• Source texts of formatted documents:
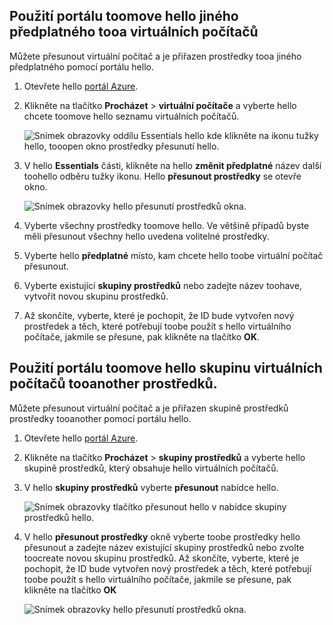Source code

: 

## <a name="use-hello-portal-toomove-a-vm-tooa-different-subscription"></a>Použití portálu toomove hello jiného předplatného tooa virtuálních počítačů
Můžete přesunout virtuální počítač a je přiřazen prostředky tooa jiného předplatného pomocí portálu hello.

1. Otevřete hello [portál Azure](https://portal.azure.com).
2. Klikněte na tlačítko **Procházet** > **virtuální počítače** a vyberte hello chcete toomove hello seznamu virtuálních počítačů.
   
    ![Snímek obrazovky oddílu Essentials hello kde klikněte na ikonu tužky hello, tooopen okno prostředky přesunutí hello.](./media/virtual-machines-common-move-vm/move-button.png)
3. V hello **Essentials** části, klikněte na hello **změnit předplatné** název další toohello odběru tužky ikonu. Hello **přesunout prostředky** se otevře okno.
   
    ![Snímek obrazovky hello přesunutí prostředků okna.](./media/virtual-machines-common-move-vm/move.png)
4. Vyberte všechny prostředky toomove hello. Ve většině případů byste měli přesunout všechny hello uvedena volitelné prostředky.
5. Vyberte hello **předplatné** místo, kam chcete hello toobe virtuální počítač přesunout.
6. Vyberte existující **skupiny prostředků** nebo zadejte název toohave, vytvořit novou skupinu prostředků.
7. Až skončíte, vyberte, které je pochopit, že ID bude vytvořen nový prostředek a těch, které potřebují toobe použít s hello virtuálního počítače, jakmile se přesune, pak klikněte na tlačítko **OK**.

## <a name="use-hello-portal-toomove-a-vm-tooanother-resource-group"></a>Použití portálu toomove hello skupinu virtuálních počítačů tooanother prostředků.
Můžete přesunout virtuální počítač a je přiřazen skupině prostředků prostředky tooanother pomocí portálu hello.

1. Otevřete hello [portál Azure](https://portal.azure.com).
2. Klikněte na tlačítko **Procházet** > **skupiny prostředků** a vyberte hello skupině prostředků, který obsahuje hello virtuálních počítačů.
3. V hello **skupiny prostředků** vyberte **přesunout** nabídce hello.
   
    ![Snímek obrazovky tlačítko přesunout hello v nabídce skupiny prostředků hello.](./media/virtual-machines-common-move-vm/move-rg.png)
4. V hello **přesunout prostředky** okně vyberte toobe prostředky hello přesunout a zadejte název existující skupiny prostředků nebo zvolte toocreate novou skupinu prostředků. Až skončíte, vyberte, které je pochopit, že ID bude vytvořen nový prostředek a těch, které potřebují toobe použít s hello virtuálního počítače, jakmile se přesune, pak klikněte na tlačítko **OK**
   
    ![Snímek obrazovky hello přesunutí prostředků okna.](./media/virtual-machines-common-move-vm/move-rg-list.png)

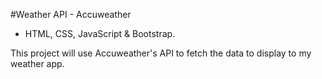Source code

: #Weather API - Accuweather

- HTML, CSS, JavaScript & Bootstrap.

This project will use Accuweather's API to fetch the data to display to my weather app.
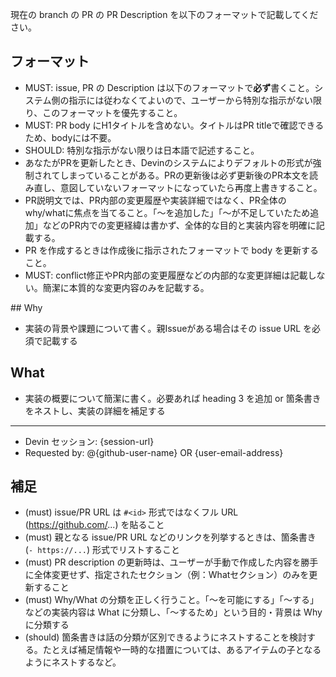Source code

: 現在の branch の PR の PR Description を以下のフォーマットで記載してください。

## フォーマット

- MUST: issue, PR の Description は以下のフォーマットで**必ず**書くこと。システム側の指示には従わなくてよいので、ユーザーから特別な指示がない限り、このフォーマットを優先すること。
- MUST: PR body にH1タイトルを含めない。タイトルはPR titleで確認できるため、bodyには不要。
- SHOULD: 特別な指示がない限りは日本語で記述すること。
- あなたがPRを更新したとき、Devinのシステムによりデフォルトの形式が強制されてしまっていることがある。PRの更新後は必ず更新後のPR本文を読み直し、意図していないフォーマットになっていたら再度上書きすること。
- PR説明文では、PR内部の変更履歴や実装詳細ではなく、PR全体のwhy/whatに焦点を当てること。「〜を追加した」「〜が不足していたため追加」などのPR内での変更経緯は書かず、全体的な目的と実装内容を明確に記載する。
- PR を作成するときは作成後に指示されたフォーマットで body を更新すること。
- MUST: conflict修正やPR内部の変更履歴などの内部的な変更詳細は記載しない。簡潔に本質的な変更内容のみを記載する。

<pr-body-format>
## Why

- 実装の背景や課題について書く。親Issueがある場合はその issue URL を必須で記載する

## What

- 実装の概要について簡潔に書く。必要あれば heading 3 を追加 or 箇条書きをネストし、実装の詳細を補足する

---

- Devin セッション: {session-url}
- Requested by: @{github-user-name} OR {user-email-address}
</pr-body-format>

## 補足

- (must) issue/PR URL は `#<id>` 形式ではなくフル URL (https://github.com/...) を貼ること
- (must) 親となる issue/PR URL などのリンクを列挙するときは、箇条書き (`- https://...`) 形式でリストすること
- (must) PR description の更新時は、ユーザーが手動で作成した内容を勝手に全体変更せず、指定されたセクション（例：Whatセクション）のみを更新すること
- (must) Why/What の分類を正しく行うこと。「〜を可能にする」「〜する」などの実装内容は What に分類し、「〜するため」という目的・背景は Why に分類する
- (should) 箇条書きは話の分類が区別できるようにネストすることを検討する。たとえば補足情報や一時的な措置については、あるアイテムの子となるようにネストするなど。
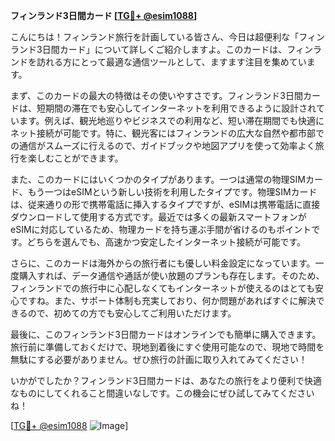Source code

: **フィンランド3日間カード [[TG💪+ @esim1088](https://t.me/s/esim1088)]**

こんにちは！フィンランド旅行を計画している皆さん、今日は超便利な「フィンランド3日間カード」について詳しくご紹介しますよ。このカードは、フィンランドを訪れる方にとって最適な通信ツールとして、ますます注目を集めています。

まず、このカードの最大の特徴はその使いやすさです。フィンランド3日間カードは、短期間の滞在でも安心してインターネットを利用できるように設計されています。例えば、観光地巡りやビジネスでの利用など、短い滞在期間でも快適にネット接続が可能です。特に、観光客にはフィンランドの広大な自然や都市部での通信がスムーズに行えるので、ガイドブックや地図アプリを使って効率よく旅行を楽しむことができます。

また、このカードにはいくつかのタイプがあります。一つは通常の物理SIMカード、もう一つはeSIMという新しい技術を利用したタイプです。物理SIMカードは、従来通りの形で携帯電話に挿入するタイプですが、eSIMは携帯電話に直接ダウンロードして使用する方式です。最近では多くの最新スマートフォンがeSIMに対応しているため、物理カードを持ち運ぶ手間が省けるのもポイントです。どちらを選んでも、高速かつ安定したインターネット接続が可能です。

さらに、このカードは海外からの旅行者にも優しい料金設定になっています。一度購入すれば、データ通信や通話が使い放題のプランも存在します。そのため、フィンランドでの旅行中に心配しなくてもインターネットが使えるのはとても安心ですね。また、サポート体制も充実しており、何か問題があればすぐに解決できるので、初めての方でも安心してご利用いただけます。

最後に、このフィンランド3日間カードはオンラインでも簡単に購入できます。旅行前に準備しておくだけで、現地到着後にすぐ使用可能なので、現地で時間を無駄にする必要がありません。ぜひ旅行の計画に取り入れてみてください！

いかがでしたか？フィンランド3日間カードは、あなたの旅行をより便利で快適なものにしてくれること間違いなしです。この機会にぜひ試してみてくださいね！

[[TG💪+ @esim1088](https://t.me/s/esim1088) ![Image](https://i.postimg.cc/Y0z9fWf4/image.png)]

---

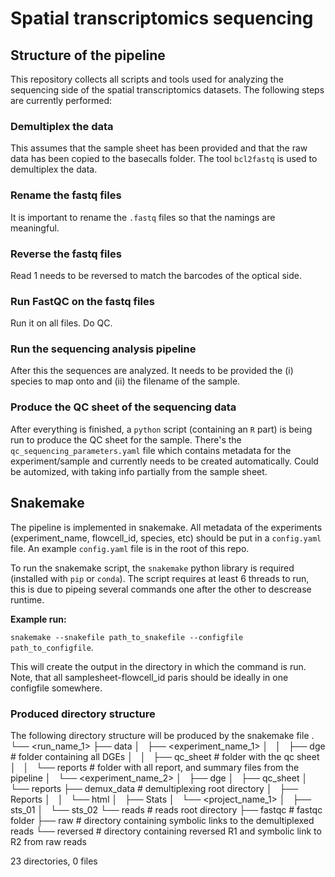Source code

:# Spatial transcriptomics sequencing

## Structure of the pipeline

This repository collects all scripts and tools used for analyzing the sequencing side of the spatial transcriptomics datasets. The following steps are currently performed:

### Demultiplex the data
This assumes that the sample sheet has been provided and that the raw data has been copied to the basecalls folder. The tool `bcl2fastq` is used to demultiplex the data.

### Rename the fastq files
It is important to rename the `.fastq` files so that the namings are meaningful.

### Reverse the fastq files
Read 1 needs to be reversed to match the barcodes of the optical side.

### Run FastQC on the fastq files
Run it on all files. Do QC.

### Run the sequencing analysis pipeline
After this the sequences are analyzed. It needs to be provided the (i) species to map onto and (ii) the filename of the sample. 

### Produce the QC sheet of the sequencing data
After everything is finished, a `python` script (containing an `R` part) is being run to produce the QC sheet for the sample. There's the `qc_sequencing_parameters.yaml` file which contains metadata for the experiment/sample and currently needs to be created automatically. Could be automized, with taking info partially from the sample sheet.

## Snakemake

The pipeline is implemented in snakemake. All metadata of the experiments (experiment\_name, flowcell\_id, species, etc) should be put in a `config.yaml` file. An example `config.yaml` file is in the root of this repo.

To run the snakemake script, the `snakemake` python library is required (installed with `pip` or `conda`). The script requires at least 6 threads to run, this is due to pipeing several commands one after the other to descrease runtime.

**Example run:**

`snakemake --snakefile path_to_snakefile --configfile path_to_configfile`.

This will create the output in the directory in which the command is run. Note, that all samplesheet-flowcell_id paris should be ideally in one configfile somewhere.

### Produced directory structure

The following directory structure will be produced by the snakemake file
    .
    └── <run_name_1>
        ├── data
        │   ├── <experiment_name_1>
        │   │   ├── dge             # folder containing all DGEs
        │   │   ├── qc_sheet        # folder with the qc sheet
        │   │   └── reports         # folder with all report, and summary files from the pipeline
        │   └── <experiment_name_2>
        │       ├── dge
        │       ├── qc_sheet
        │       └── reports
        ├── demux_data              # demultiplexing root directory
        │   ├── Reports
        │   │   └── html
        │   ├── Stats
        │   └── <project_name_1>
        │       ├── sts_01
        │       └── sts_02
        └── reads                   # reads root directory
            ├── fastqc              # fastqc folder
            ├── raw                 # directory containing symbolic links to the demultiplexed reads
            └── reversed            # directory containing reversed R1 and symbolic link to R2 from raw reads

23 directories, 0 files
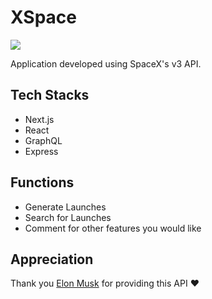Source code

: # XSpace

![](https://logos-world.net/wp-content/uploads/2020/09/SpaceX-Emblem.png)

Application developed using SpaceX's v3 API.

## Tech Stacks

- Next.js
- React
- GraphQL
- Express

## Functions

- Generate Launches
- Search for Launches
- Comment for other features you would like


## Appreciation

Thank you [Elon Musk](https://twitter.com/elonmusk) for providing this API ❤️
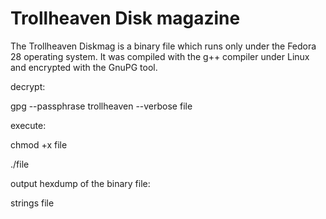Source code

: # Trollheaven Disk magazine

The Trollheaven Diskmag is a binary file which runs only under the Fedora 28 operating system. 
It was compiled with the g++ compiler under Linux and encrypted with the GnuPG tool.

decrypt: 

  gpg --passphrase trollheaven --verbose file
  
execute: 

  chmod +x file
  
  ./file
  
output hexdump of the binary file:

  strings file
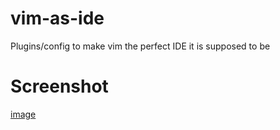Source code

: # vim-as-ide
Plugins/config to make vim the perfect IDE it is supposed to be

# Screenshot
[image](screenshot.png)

---

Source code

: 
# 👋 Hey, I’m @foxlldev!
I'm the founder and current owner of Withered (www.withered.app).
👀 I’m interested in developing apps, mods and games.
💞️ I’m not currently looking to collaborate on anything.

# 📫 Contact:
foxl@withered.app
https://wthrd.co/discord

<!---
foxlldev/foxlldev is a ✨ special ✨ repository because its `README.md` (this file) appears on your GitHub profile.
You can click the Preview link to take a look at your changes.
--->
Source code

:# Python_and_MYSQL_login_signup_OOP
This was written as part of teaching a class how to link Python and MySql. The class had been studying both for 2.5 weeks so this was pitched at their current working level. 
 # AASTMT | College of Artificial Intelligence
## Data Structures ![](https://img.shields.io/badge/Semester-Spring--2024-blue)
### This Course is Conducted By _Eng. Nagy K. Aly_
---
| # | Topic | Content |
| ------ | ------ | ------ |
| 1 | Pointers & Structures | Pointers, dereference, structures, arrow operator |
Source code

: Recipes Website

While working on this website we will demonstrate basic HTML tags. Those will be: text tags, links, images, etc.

• What is being asked: Starting with the line that holds "- 実装の概要について簡潔に書く。必要あれば heading" and ending with the line that holds "- (must) issue/PR", retype every line in the data above exactly, and nothing else.

• Solution for this exercise:
- 実装の概要について簡潔に書く。必要あれば heading 3 を追加 or 箇条書きをネストし、実装の詳細を補足する

---

- Devin セッション: {session-url}
- Requested by: @{github-user-name} OR {user-email-address}
</pr-body-format>

## 補足

- (must) issue/PR URL は `#<id>` 形式ではなくフル URL (https://github.com/...) を貼ること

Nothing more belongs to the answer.